GIVEN DATA =

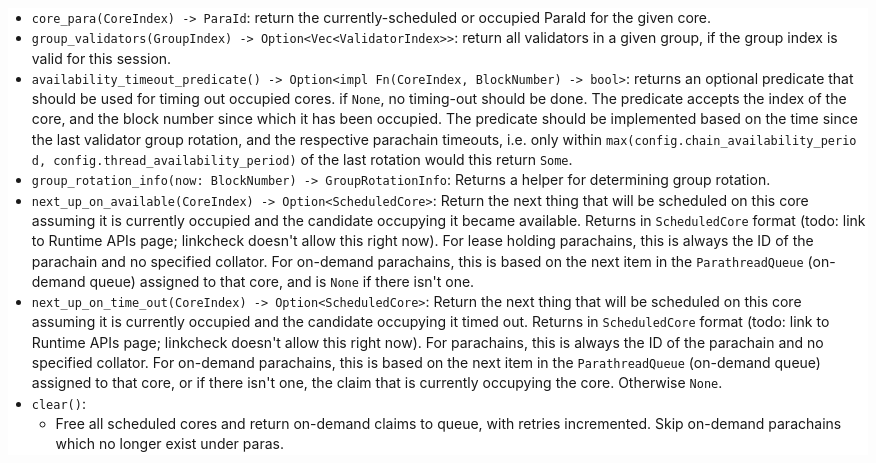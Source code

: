 - `core_para(CoreIndex) -> ParaId`: return the currently-scheduled or occupied ParaId for the given core.
- `group_validators(GroupIndex) -> Option<Vec<ValidatorIndex>>`: return all validators in a given group, if the group
  index is valid for this session.
- `availability_timeout_predicate() -> Option<impl Fn(CoreIndex, BlockNumber) -> bool>`: returns an optional predicate
  that should be used for timing out occupied cores. if `None`, no timing-out should be done. The predicate accepts the
  index of the core, and the block number since which it has been occupied. The predicate should be implemented based on
  the time since the last validator group rotation, and the respective parachain timeouts, i.e. only within
  `max(config.chain_availability_period, config.thread_availability_period)` of the last rotation would this return
  `Some`.
- `group_rotation_info(now: BlockNumber) -> GroupRotationInfo`: Returns a helper for determining group rotation.
- `next_up_on_available(CoreIndex) -> Option<ScheduledCore>`: Return the next thing that will be scheduled on this core
  assuming it is currently occupied and the candidate occupying it became available. Returns in `ScheduledCore` format
  (todo: link to Runtime APIs page; linkcheck doesn't allow this right now). For lease holding parachains, this is
  always the ID of the parachain and no specified collator. For on-demand parachains, this is based on the next item in
  the `ParathreadQueue` (on-demand queue) assigned to that core, and is `None` if there isn't one.
- `next_up_on_time_out(CoreIndex) -> Option<ScheduledCore>`: Return the next thing that will be scheduled on this core
  assuming it is currently occupied and the candidate occupying it timed out. Returns in `ScheduledCore` format (todo:
  link to Runtime APIs page; linkcheck doesn't allow this right now). For parachains, this is always the ID of the
  parachain and no specified collator. For on-demand parachains, this is based on the next item in the `ParathreadQueue`
  (on-demand queue) assigned to that core, or if there isn't one, the claim that is currently occupying the core.
  Otherwise `None`.
- `clear()`:
  - Free all scheduled cores and return on-demand claims to queue, with retries incremented. Skip on-demand parachains
    which no longer exist under paras.
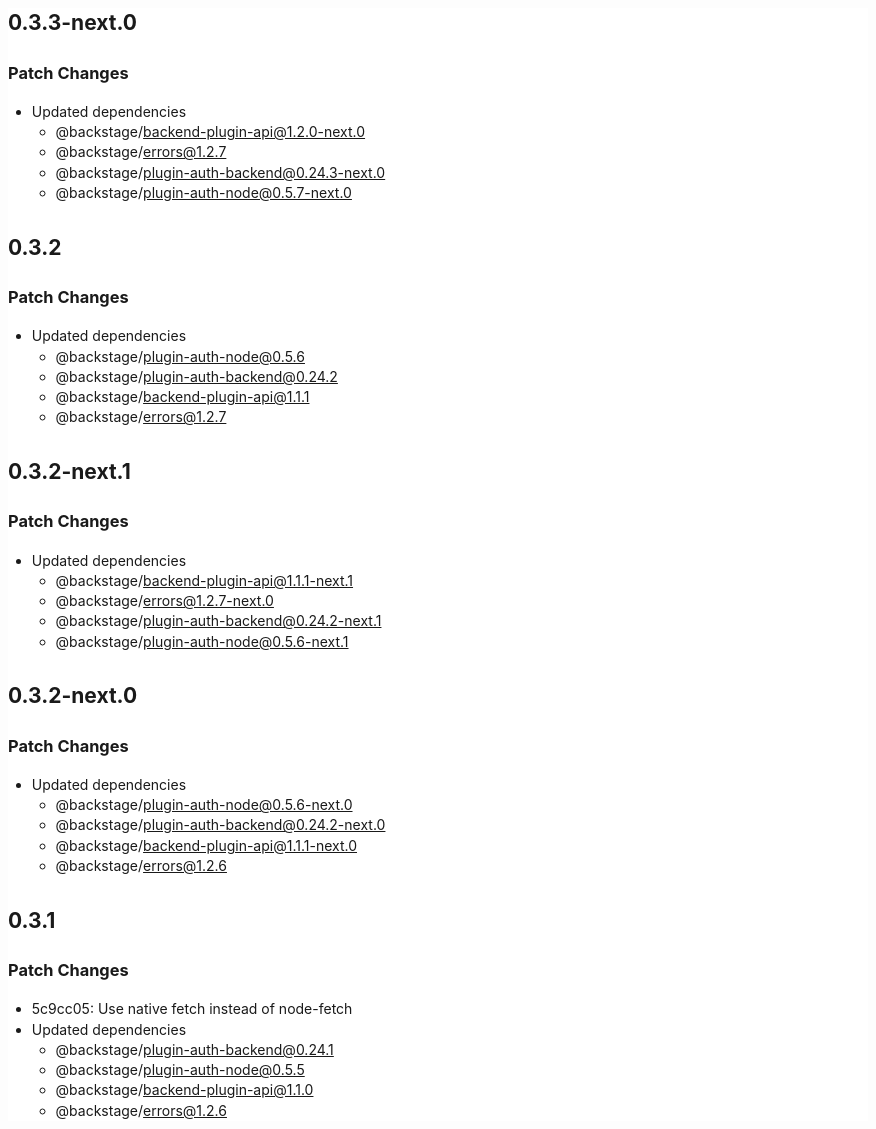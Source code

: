 ## 0.3.3-next.0

### Patch Changes

- Updated dependencies
  - @backstage/backend-plugin-api@1.2.0-next.0
  - @backstage/errors@1.2.7
  - @backstage/plugin-auth-backend@0.24.3-next.0
  - @backstage/plugin-auth-node@0.5.7-next.0

## 0.3.2

### Patch Changes

- Updated dependencies
  - @backstage/plugin-auth-node@0.5.6
  - @backstage/plugin-auth-backend@0.24.2
  - @backstage/backend-plugin-api@1.1.1
  - @backstage/errors@1.2.7

## 0.3.2-next.1

### Patch Changes

- Updated dependencies
  - @backstage/backend-plugin-api@1.1.1-next.1
  - @backstage/errors@1.2.7-next.0
  - @backstage/plugin-auth-backend@0.24.2-next.1
  - @backstage/plugin-auth-node@0.5.6-next.1

## 0.3.2-next.0

### Patch Changes

- Updated dependencies
  - @backstage/plugin-auth-node@0.5.6-next.0
  - @backstage/plugin-auth-backend@0.24.2-next.0
  - @backstage/backend-plugin-api@1.1.1-next.0
  - @backstage/errors@1.2.6

## 0.3.1

### Patch Changes

- 5c9cc05: Use native fetch instead of node-fetch
- Updated dependencies
  - @backstage/plugin-auth-backend@0.24.1
  - @backstage/plugin-auth-node@0.5.5
  - @backstage/backend-plugin-api@1.1.0
  - @backstage/errors@1.2.6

ACTIVITY = In the data above, retype exactly and only the lines between the one holding "occupying it timed" and the one holding "is always the ID of the", inclusive.

RESPONSE TO THE EXERCISE =
  assuming it is currently occupied and the candidate occupying it timed out. Returns in `ScheduledCore` format (todo:
  link to Runtime APIs page; linkcheck doesn't allow this right now). For parachains, this is always the ID of the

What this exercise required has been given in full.